Adenosine release of the isolated guinea pig heart is regulated by phosphorylation of adenosine kinase

Adenosine release (Rado) is increased by inhibition of adenosine kinase (AK). We tested the hypothesis that threonine phosphorylation of AK (AL-P) influences its activity. Isolated retrograde perfused guinea pig hearts were frozen under control conditions. AK was purified using size exclusion and affinity chromatography; maximum activity (Vmax) inhibitable by iodotubercidin was studied. When purified AK was treated with alkaline phosphatase, AK activity fell to 6% of the control value while AK-P fell to 37+5%. When AK was treated with protein phosphatase lambda, AK activity fell to 40+9% and AK-P fell to 74+8%. This experiment demonstrates that phosphorylation of AK increases its activity.
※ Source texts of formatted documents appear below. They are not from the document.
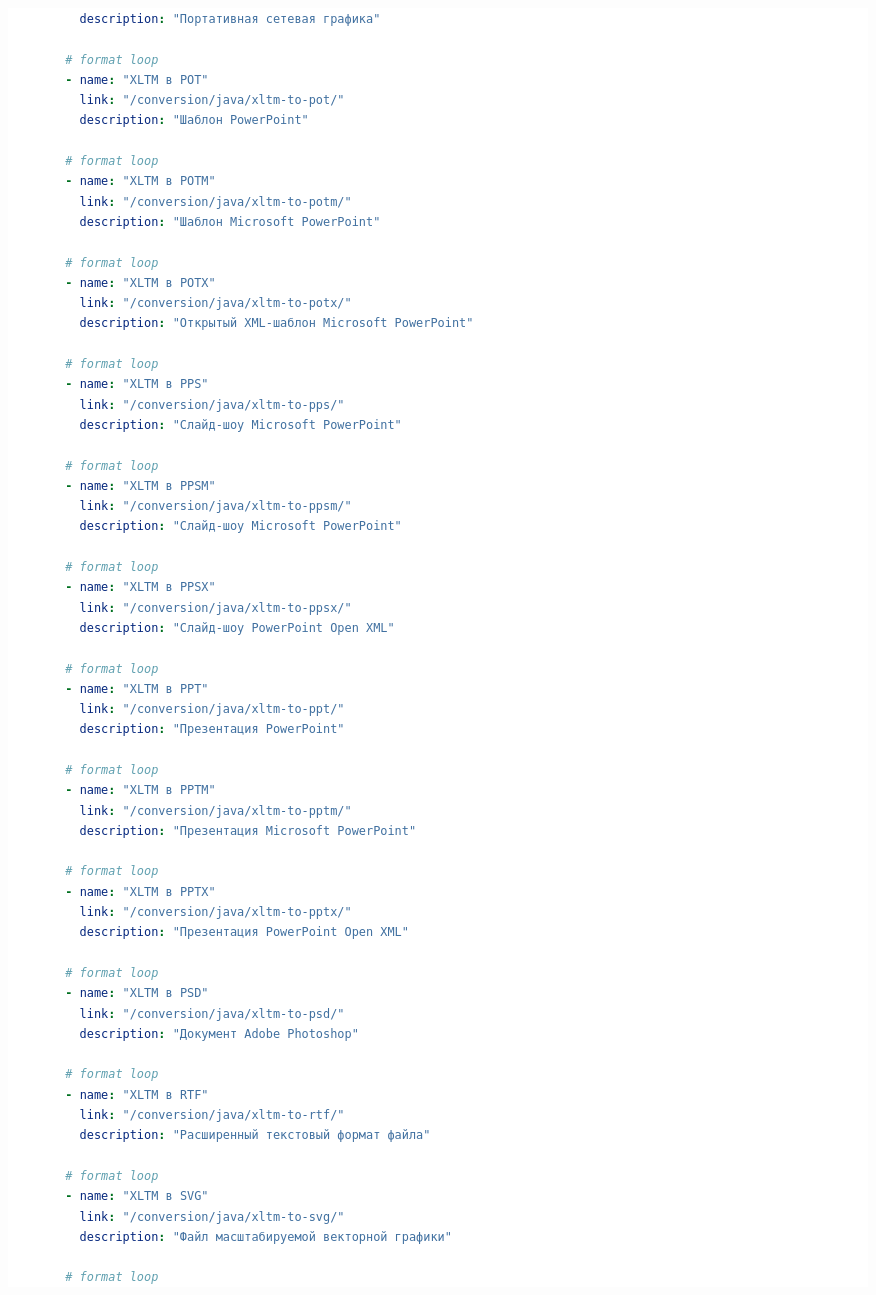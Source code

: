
 ```yaml
          description: "Портативная сетевая графика"

        # format loop
        - name: "XLTM в POT"
          link: "/conversion/java/xltm-to-pot/"
          description: "Шаблон PowerPoint"

        # format loop
        - name: "XLTM в POTM"
          link: "/conversion/java/xltm-to-potm/"
          description: "Шаблон Microsoft PowerPoint"

        # format loop
        - name: "XLTM в POTX"
          link: "/conversion/java/xltm-to-potx/"
          description: "Открытый XML-шаблон Microsoft PowerPoint"

        # format loop
        - name: "XLTM в PPS"
          link: "/conversion/java/xltm-to-pps/"
          description: "Слайд-шоу Microsoft PowerPoint"

        # format loop
        - name: "XLTM в PPSM"
          link: "/conversion/java/xltm-to-ppsm/"
          description: "Слайд-шоу Microsoft PowerPoint"

        # format loop
        - name: "XLTM в PPSX"
          link: "/conversion/java/xltm-to-ppsx/"
          description: "Слайд-шоу PowerPoint Open XML"

        # format loop
        - name: "XLTM в PPT"
          link: "/conversion/java/xltm-to-ppt/"
          description: "Презентация PowerPoint"

        # format loop
        - name: "XLTM в PPTM"
          link: "/conversion/java/xltm-to-pptm/"
          description: "Презентация Microsoft PowerPoint"

        # format loop
        - name: "XLTM в PPTX"
          link: "/conversion/java/xltm-to-pptx/"
          description: "Презентация PowerPoint Open XML"

        # format loop
        - name: "XLTM в PSD"
          link: "/conversion/java/xltm-to-psd/"
          description: "Документ Adobe Photoshop"

        # format loop
        - name: "XLTM в RTF"
          link: "/conversion/java/xltm-to-rtf/"
          description: "Расширенный текстовый формат файла"

        # format loop
        - name: "XLTM в SVG"
          link: "/conversion/java/xltm-to-svg/"
          description: "Файл масштабируемой векторной графики"

        # format loop
```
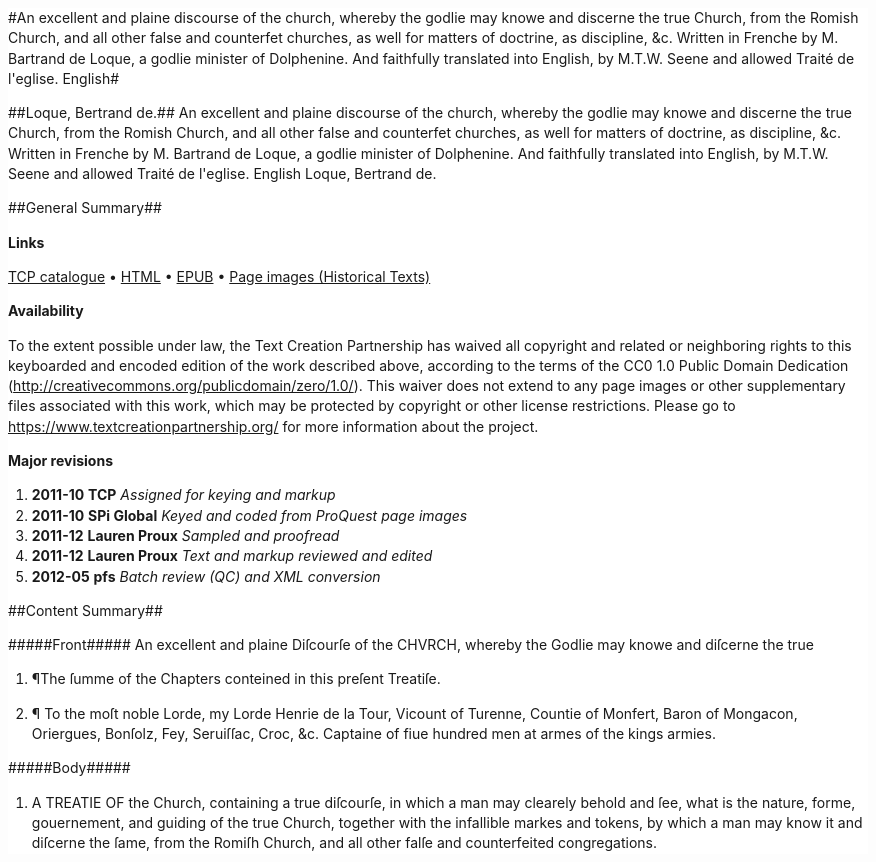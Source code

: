 #An excellent and plaine discourse of the church, whereby the godlie may knowe and discerne the true Church, from the Romish Church, and all other false and counterfet churches, as well for matters of doctrine, as discipline, &c. Written in Frenche by M. Bartrand de Loque, a godlie minister of Dolphenine. And faithfully translated into English, by M.T.W. Seene and allowed Traité de l'eglise. English#

##Loque, Bertrand de.##
An excellent and plaine discourse of the church, whereby the godlie may knowe and discerne the true Church, from the Romish Church, and all other false and counterfet churches, as well for matters of doctrine, as discipline, &c. Written in Frenche by M. Bartrand de Loque, a godlie minister of Dolphenine. And faithfully translated into English, by M.T.W. Seene and allowed
Traité de l'eglise. English
Loque, Bertrand de.

##General Summary##

**Links**

[TCP catalogue](http://www.ota.ox.ac.uk/tcp/)  • 
[HTML](http://tei.it.ox.ac.uk/tcp/Texts-HTML/free/A06/A06347.html)  • 
[EPUB](http://tei.it.ox.ac.uk/tcp/Texts-EPUB/free/A06/A06347.epub) • 
[Page images (Historical Texts)](https://historicaltexts.jisc.ac.uk/eebo-99839133e)

**Availability**

To the extent possible under law, the Text Creation Partnership has waived all copyright and related or neighboring rights to this keyboarded and encoded edition of the work described above, according to the terms of the CC0 1.0 Public Domain Dedication (http://creativecommons.org/publicdomain/zero/1.0/). This waiver does not extend to any page images or other supplementary files associated with this work, which may be protected by copyright or other license restrictions. Please go to https://www.textcreationpartnership.org/ for more information about the project.

**Major revisions**

1. __2011-10__ __TCP__ *Assigned for keying and markup*
1. __2011-10__ __SPi Global__ *Keyed and coded from ProQuest page images*
1. __2011-12__ __Lauren Proux__ *Sampled and proofread*
1. __2011-12__ __Lauren Proux__ *Text and markup reviewed and edited*
1. __2012-05__ __pfs__ *Batch review (QC) and XML conversion*

##Content Summary##

#####Front#####
An excellent and plaine Diſcourſe of the CHVRCH, whereby the Godlie may knowe and diſcerne the true 
1. ¶The ſumme of the Chapters conteined in this preſent Treatiſe.

1. ¶ To the moſt noble Lorde, my Lorde Henrie de la Tour, Vicount of Turenne, Countie of Monfert, Baron of Mongacon, Oriergues, Bonſolz, Fey, Seruiſſac, Croc, &c. Captaine of fiue hundred men at armes of the kings armies.

#####Body#####

1. A TREATIE OF the Church, containing a true diſcourſe, in which a man may clearely behold and ſee, what is the nature, forme, gouernement, and guiding of the true Church, together with the infallible markes and tokens, by which a man may know it and diſcerne the ſame, from the Romiſh Church, and all other falſe and counterfeited congregations.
Hearts were also studied during norepinephrine infusion (NE) and hypoxia (HPX). Venous effluent was taken for adenosine measurement and hearts were frozen for extraction and purification of AK. AK activity (nmol/mg/min) and Rado (pg/g/min) were 19+0.7 and 56+ 7 (control), 13+0.9 and 523+ 90 (NE), and 8+0.4 and 2085+229 (HPX) respectively. Hypoxia markedly reduced AK-P. We conclude that phosphorylation of AK is a significant determinant of its activity and contributes to the regulation of adenosine release from the heart under conditions of NE infusion and hypoxia.